◆ **THE PROBLEM**
Wherever "bDescriptorType" shows up in the records below, copy the whole line.

========

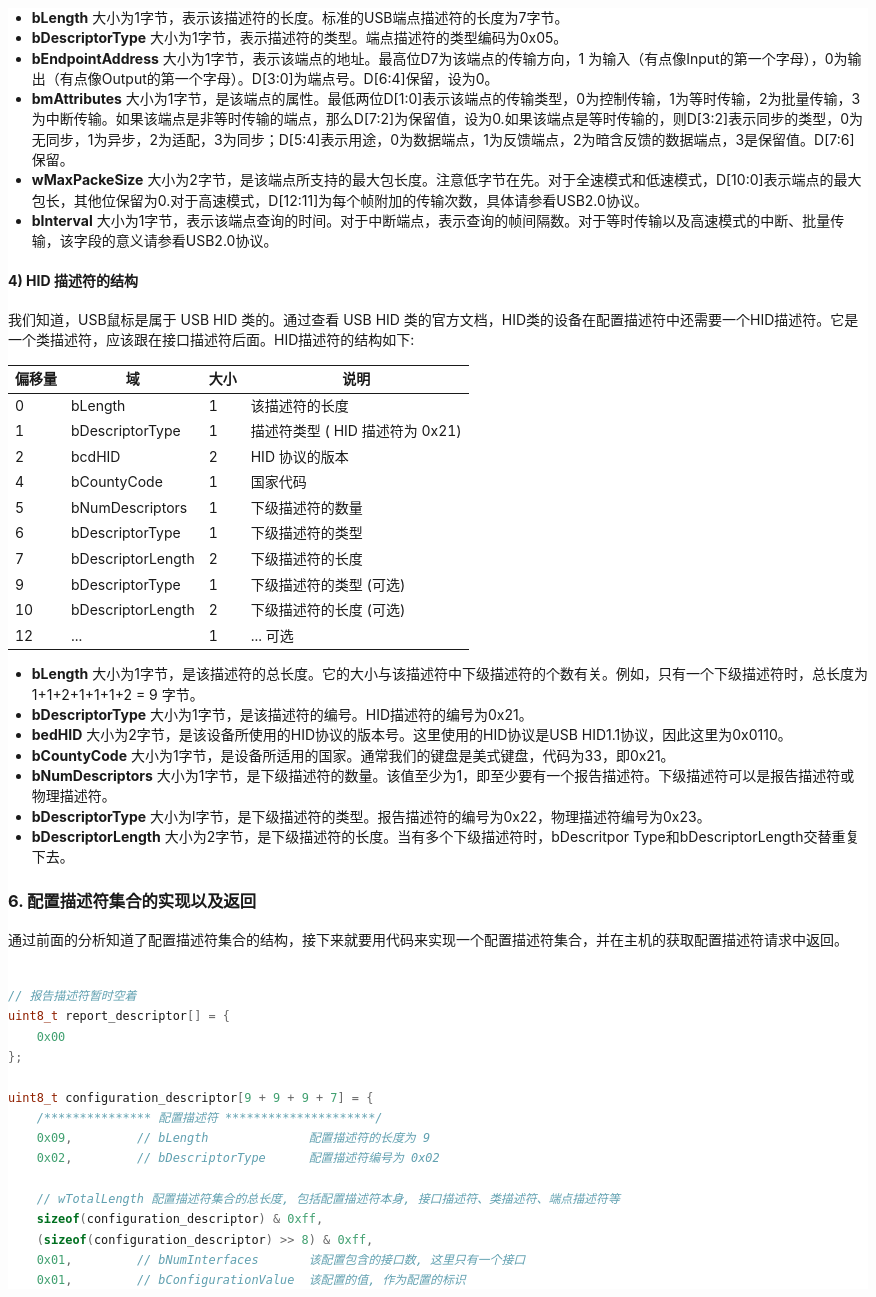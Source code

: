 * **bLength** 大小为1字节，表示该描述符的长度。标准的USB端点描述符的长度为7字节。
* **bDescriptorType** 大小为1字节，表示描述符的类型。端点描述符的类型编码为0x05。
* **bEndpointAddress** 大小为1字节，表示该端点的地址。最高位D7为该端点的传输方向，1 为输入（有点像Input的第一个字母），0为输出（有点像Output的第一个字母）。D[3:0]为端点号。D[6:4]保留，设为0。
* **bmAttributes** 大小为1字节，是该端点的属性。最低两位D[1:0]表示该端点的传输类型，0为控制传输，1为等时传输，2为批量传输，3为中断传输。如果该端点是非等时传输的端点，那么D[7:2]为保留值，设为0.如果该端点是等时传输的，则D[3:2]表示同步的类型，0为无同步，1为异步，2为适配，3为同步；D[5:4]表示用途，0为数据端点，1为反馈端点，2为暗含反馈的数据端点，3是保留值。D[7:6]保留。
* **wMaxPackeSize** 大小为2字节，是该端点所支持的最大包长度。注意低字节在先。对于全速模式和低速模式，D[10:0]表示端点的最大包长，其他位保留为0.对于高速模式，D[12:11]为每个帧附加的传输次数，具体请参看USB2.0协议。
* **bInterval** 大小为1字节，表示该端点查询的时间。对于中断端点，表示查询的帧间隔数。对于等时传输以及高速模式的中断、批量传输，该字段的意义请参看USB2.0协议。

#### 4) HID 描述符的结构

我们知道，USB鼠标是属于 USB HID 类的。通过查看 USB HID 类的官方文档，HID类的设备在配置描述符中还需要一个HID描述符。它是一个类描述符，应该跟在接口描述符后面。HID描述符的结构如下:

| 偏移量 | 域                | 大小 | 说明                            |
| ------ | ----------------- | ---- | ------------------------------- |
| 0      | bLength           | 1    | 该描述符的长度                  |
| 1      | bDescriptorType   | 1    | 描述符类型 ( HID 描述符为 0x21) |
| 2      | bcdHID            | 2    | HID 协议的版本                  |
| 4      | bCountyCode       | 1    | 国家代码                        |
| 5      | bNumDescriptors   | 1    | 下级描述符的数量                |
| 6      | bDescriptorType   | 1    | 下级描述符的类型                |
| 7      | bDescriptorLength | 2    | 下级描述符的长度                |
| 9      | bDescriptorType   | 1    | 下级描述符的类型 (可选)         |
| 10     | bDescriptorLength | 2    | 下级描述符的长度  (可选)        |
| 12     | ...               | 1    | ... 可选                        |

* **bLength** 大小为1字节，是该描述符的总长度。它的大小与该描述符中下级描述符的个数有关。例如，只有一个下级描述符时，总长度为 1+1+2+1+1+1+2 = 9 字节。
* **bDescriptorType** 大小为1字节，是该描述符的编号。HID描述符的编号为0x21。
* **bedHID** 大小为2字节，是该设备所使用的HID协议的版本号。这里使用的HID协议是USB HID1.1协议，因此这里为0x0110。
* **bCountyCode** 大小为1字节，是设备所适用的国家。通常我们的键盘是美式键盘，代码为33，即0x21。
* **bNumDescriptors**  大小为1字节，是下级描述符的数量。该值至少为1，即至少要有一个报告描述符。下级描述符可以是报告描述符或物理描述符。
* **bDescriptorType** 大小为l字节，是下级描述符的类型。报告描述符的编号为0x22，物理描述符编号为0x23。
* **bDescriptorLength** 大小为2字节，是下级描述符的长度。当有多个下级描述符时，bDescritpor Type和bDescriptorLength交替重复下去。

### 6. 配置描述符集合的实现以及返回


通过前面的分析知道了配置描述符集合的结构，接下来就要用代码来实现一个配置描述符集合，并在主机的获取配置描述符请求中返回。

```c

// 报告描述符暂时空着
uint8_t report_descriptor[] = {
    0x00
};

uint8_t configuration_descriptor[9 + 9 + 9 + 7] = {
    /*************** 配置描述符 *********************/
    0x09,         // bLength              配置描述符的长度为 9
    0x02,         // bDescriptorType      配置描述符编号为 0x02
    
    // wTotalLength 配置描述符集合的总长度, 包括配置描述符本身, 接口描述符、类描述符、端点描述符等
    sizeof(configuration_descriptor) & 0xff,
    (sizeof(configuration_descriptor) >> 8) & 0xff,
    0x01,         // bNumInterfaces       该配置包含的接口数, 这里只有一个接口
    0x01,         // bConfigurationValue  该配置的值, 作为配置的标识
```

========

◆ **ANSWER SECTION**
* **bDescriptorType** 大小为1字节，表示描述符的类型。端点描述符的类型编码为0x05。
| 1      | bDescriptorType   | 1    | 描述符类型 ( HID 描述符为 0x21) |
| 6      | bDescriptorType   | 1    | 下级描述符的类型                |
| 9      | bDescriptorType   | 1    | 下级描述符的类型 (可选)         |
* **bDescriptorType** 大小为1字节，是该描述符的编号。HID描述符的编号为0x21。
* **bDescriptorType** 大小为l字节，是下级描述符的类型。报告描述符的编号为0x22，物理描述符编号为0x23。
    0x02,         // bDescriptorType      配置描述符编号为 0x02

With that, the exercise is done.